En April fools day “comienza” en Venezuela una
campaña electoral que tiene semanas de comenzada. Se oficializa el primero de
abril una campaña que tiene semanas en campaña, como si se tratase de una burla
indicativa ante un cambio de calendario o de un regalo jocoso del Consejo
Supremo Electoral.
Es así como funciona. Se establecen normas de fácil transgresión o la vista
se eleva a los cielos del Tribunal Supremo de Justicia para dejar que Nicolás
Maduro vaya a campaña como presidente en funciones o se lanzan cohetones cuando
todos los excesos del Estado se han puesto a su servicio.
Esta campaña electoral, casi de entrecomillar, que comienza por voluntad de
los bromistas en April fools day, pero que comenzó hace
largo tiempo, ha sido ejemplo de la realidad del país. Ha sido una marcada por
los improperios, por la falta de contenido, por los asesores que se inventan
estrategias cargadas de inyectadoras de odio y por una ausencia casi total de
mención a alguno de los problemas claves que afectan a la nación.
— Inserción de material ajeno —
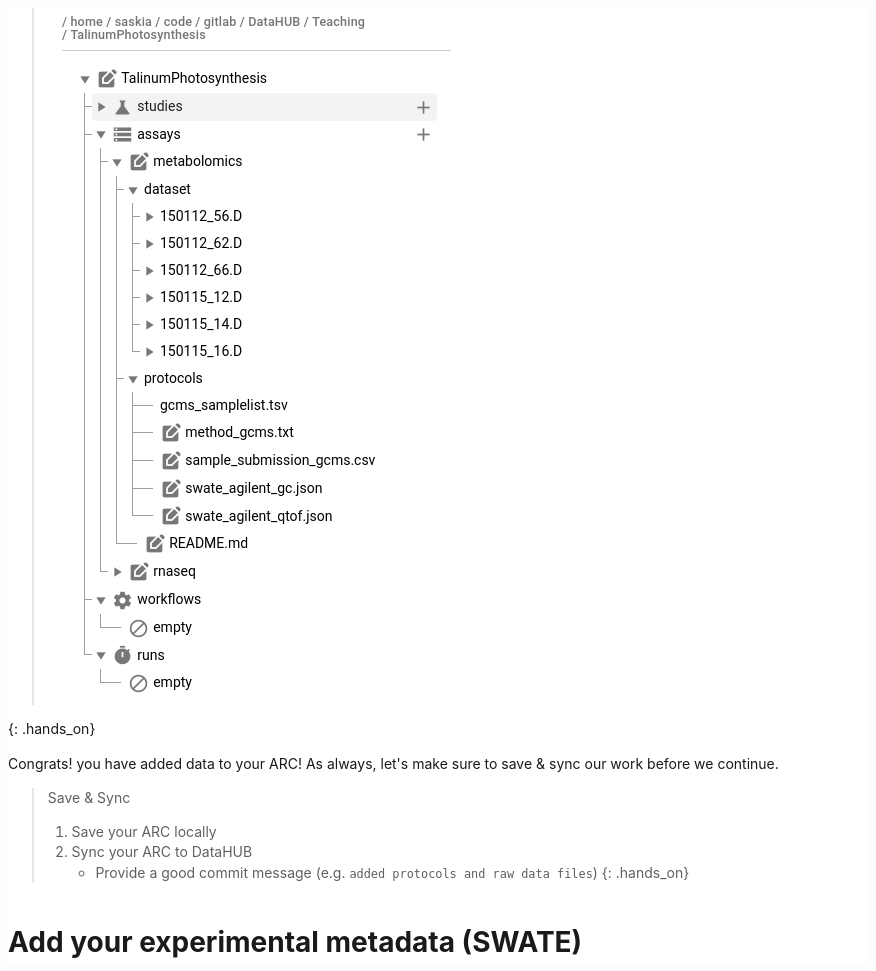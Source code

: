 >    ![screenshot of arcitect files structure after adding metabolomics files](images/arcitect-assay-files-metabolomics.png)
>
{: .hands_on}



Congrats! you have added data to your ARC! As always, let's make sure to save & sync our work before we continue.

> <hands-on-title>Save & Sync</hands-on-title>
>
> 1. Save your ARC locally
> 2. Sync your ARC to DataHUB
>    - Provide a good commit message (e.g. `added protocols and raw data files`)
{: .hands_on}


# Add your experimental metadata (SWATE)
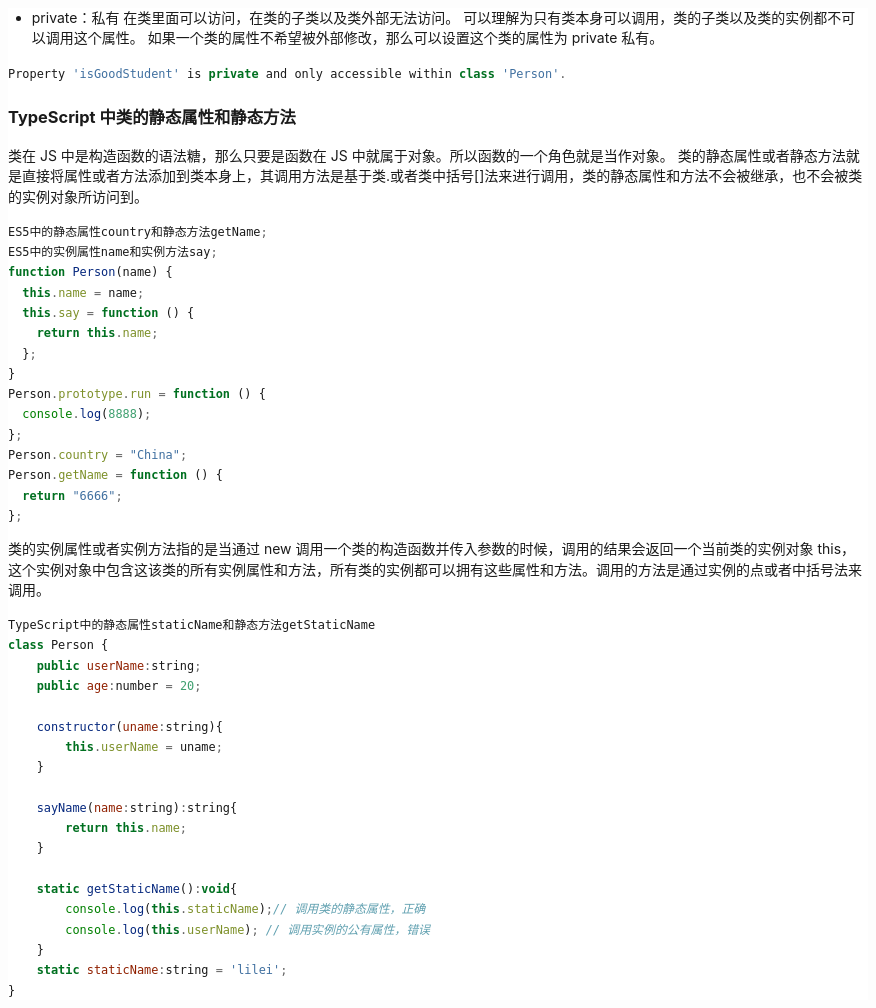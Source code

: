 - private：私有 在类里面可以访问，在类的子类以及类外部无法访问。
  可以理解为只有类本身可以调用，类的子类以及类的实例都不可以调用这个属性。
  如果一个类的属性不希望被外部修改，那么可以设置这个类的属性为 private 私有。

```js
Property 'isGoodStudent' is private and only accessible within class 'Person'.
```

### TypeScript 中类的静态属性和静态方法

类在 JS 中是构造函数的语法糖，那么只要是函数在 JS 中就属于对象。所以函数的一个角色就是当作对象。
类的静态属性或者静态方法就是直接将属性或者方法添加到类本身上，其调用方法是基于类.或者类中括号[]法来进行调用，类的静态属性和方法不会被继承，也不会被类的实例对象所访问到。

```js
ES5中的静态属性country和静态方法getName;
ES5中的实例属性name和实例方法say;
function Person(name) {
  this.name = name;
  this.say = function () {
    return this.name;
  };
}
Person.prototype.run = function () {
  console.log(8888);
};
Person.country = "China";
Person.getName = function () {
  return "6666";
};
```

类的实例属性或者实例方法指的是当通过 new 调用一个类的构造函数并传入参数的时候，调用的结果会返回一个当前类的实例对象 this，这个实例对象中包含这该类的所有实例属性和方法，所有类的实例都可以拥有这些属性和方法。调用的方法是通过实例的点或者中括号法来调用。

```js
TypeScript中的静态属性staticName和静态方法getStaticName
class Person {
	public userName:string;
	public age:number = 20;

	constructor(uname:string){
		this.userName = uname;
	}

	sayName(name:string):string{
		return this.name;
	}

	static getStaticName():void{
		console.log(this.staticName);// 调用类的静态属性，正确
		console.log(this.userName); // 调用实例的公有属性，错误
	}
	static staticName:string = 'lilei';
}
```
Las encuestadoras comienzan a mostrar tendencias que se asoman como
irreversibles, dado que April fools day es tan efímero
como un carnaval y tan cargado de transgresiones como este. Se recurre a
contrainformación, a la colocación de sobrenombres de desprecio y se alaban
estrategias absurdas como retar a un ring, para supuestamente desdeificar, o
llamar herederos de Hitler a los adversarios o descubrir conspiraciones
provenientes del Sanedrín. Lo que se ha hecho en esta campaña electoral que
comienza enApril fools day, porque mejor fecha resultaba
imposible para los sentidos, es desvirtuar lo que es una campaña electoral,
hacerla inútil, ya mostrar una campaña electoral como algo no perteneciente a
un proceso de decisión sino más bien como un paso necesario de apariencia para
convertir lo de facto en Iuris. A los sesudos analistas que hablan de marginar
las consecuencias de esta “participación” electoral en el altar de la
participación misma hay que recordarles que las estrategias se miden por los
resultados.
El país profundo sigue allí, tan profundo que muchos no lo ven y, claro
está, menos entender. Hay una clase media emergente aferrada a su
ascenso, hay nuevos valores y paradigmas y, por supuesto, una nueva clase
parasitaria ahíta de ingresos, tal como la hubo en regímenes anteriores. La
religiosidad ha sido llevada a extremos inadmisibles, con altares o con
llamados a mantenerse en oración, con iconodulas redivivos y con un sustrato de
“guerra santa” que se manifiesta en banalidades como medir cuántos de los Judas
quemados en Domingo de Resurrección, conforme a la tradición venezolana,
pertenecían a cada bando.
Es April fools day, en un hábito o costumbre que nos es
ajeno, porque el Día de los Inocentes para rememorar la matanza ordenada por
Herodes, convertida por las transformaciónes de los conceptos en día de bromas,
cae el 28de diciembre, pero no fue el 28 de diciembre sino más bien en enero,
porque las fechas se mueven y los calendarios cambian, porque aparecen nuevas
tutelas y los actores rezagados siguen pensando que la gran jugada es
zaherir.
Es April fools day donde la broma superior afecta
al tiempo mismo pues se le extenderá hasta el 14. Nada de lo resultante deApril
fools day es permanente. Las jugarretas se evaporan y las burlas
no trascienden. El 14 de abril, al igual que el 7 de octubre, serán mencionados
en esta historia que se escribe. Mencionados.